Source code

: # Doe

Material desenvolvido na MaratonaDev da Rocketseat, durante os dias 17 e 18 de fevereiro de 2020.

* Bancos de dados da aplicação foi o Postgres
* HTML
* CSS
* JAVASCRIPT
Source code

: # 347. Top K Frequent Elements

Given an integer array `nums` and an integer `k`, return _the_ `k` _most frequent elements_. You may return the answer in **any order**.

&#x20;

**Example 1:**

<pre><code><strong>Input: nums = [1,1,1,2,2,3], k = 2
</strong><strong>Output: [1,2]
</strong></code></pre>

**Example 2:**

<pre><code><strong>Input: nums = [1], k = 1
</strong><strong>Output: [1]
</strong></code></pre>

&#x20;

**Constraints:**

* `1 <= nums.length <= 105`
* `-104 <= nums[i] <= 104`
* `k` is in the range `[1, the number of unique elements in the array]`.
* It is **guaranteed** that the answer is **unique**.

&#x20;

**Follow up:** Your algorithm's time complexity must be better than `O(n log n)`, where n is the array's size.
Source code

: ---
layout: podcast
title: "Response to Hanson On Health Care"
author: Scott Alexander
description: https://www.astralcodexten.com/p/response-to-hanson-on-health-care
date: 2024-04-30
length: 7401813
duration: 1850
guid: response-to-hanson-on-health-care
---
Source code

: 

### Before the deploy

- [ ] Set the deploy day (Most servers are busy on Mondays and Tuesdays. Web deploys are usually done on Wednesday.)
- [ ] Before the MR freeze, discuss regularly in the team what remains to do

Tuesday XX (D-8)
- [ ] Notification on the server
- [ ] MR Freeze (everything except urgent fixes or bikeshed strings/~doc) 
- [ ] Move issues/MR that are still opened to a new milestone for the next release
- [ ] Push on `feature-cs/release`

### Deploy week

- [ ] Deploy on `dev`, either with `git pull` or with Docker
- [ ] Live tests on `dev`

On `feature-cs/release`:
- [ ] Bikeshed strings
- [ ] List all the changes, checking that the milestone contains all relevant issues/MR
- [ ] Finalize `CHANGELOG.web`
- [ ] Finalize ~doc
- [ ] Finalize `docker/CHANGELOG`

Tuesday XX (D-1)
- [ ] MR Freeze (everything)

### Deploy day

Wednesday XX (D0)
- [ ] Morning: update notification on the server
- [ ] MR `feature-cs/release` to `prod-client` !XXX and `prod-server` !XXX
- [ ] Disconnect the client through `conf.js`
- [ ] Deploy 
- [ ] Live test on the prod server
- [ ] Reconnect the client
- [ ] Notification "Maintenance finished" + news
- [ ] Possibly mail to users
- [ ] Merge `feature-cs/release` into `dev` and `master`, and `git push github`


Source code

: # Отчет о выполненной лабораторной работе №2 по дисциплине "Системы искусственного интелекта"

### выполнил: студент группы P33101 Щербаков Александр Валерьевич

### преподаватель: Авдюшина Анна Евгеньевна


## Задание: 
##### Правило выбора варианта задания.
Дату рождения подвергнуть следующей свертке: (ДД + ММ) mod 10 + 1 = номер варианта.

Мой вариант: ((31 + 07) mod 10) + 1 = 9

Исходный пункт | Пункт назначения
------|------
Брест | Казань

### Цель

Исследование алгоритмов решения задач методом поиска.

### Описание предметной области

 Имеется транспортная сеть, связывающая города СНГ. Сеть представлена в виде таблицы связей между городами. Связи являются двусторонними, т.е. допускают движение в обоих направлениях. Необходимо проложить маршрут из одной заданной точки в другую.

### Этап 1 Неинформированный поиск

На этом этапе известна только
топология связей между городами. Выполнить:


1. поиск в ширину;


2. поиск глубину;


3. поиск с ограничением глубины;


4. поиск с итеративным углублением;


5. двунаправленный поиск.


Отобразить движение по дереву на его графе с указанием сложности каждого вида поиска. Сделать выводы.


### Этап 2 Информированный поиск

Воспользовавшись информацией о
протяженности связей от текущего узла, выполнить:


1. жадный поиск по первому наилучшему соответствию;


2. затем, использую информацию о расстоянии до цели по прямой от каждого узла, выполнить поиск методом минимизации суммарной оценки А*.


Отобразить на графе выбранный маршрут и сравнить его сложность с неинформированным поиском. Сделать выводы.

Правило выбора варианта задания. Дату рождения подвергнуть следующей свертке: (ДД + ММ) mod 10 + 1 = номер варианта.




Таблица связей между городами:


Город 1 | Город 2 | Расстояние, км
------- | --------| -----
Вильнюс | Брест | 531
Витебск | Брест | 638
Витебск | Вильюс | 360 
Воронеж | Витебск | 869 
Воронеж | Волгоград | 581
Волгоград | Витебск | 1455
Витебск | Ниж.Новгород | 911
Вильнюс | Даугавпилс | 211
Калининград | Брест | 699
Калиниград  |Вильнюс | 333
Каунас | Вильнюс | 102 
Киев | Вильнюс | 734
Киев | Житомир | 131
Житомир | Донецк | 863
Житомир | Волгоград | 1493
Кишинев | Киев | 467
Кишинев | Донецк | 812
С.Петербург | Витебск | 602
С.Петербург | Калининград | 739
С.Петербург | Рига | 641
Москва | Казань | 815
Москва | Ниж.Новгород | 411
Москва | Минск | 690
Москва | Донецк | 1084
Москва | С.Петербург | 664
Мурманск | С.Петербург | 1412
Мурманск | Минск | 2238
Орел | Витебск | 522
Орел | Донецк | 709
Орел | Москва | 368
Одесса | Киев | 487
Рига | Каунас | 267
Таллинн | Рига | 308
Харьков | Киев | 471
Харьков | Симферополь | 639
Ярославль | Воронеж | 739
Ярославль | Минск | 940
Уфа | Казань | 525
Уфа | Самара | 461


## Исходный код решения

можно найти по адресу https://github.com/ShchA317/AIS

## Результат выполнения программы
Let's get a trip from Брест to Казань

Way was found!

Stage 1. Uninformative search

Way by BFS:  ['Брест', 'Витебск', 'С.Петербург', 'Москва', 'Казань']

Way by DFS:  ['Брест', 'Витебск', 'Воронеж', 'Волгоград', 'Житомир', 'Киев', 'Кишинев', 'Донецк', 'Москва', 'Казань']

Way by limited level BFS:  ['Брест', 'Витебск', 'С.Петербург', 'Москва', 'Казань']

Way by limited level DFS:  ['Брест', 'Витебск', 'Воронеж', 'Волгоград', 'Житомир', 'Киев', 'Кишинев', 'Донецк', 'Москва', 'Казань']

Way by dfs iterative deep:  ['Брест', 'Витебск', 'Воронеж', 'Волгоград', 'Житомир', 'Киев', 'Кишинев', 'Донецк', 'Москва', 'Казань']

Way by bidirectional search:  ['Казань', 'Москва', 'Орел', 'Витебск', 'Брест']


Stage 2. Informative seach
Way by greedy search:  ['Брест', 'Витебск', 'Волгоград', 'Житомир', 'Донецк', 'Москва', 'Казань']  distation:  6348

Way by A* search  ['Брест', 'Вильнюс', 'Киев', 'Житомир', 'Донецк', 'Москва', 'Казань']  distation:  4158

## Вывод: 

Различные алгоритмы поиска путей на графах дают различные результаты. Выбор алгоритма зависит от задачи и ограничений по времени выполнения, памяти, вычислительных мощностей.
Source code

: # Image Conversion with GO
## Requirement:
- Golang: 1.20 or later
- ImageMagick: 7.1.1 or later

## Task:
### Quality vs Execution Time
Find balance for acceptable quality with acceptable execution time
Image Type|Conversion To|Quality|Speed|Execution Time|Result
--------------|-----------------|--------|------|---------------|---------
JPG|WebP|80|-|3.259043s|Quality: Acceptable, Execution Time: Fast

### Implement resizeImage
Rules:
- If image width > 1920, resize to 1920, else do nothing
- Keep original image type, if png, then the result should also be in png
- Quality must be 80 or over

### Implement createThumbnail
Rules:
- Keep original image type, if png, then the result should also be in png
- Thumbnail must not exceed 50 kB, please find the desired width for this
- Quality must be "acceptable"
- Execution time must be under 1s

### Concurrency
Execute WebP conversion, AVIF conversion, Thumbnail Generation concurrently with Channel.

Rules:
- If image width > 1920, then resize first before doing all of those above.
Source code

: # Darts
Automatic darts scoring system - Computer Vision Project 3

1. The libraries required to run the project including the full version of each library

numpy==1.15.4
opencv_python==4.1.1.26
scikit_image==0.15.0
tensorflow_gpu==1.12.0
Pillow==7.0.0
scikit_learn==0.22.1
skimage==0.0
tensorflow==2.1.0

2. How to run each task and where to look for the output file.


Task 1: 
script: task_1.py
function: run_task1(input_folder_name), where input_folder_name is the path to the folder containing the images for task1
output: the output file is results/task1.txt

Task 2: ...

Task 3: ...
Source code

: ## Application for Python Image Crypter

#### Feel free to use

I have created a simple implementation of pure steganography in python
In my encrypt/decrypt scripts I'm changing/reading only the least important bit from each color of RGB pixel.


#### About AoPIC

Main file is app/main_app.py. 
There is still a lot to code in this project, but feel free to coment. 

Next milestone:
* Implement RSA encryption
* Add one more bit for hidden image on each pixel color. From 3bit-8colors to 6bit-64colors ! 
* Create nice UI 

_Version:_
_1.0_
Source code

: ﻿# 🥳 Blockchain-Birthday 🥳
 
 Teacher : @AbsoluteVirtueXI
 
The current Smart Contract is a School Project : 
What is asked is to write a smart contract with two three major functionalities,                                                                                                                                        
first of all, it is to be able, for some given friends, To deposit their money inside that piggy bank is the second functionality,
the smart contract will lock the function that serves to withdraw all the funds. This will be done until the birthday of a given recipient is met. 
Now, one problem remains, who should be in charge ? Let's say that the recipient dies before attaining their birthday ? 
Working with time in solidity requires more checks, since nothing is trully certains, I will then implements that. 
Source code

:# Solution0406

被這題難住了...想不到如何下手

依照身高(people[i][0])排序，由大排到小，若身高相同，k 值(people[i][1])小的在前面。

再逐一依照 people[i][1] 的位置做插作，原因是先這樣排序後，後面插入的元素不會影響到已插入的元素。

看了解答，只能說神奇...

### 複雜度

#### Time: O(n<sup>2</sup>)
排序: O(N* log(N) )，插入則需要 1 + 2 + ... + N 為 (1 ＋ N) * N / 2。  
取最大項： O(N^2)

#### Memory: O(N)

====================

- TASK DESCRIPTION: Write out, exactly as they appear, the lines from the one containing "#### About AoPIC" through the last line of the records above, both included, and nothing more.

- RESPONSE TO THE TASK:
#### About AoPIC

Main file is app/main_app.py. 
There is still a lot to code in this project, but feel free to coment. 

Next milestone:
* Implement RSA encryption
* Add one more bit for hidden image on each pixel color. From 3bit-8colors to 6bit-64colors ! 
* Create nice UI 

_Version:_
_1.0_
Source code

: ﻿# 🥳 Blockchain-Birthday 🥳
 
 Teacher : @AbsoluteVirtueXI
 
The current Smart Contract is a School Project : 
What is asked is to write a smart contract with two three major functionalities,                                                                                                                                        
first of all, it is to be able, for some given friends, To deposit their money inside that piggy bank is the second functionality,
the smart contract will lock the function that serves to withdraw all the funds. This will be done until the birthday of a given recipient is met. 
Now, one problem remains, who should be in charge ? Let's say that the recipient dies before attaining their birthday ? 
Working with time in solidity requires more checks, since nothing is trully certains, I will then implements that. 
Source code

:# Solution0406

被這題難住了...想不到如何下手

依照身高(people[i][0])排序，由大排到小，若身高相同，k 值(people[i][1])小的在前面。

再逐一依照 people[i][1] 的位置做插作，原因是先這樣排序後，後面插入的元素不會影響到已插入的元素。

看了解答，只能說神奇...

### 複雜度

#### Time: O(n<sup>2</sup>)
排序: O(N* log(N) )，插入則需要 1 + 2 + ... + N 為 (1 ＋ N) * N / 2。  
取最大項： O(N^2)

#### Memory: O(N)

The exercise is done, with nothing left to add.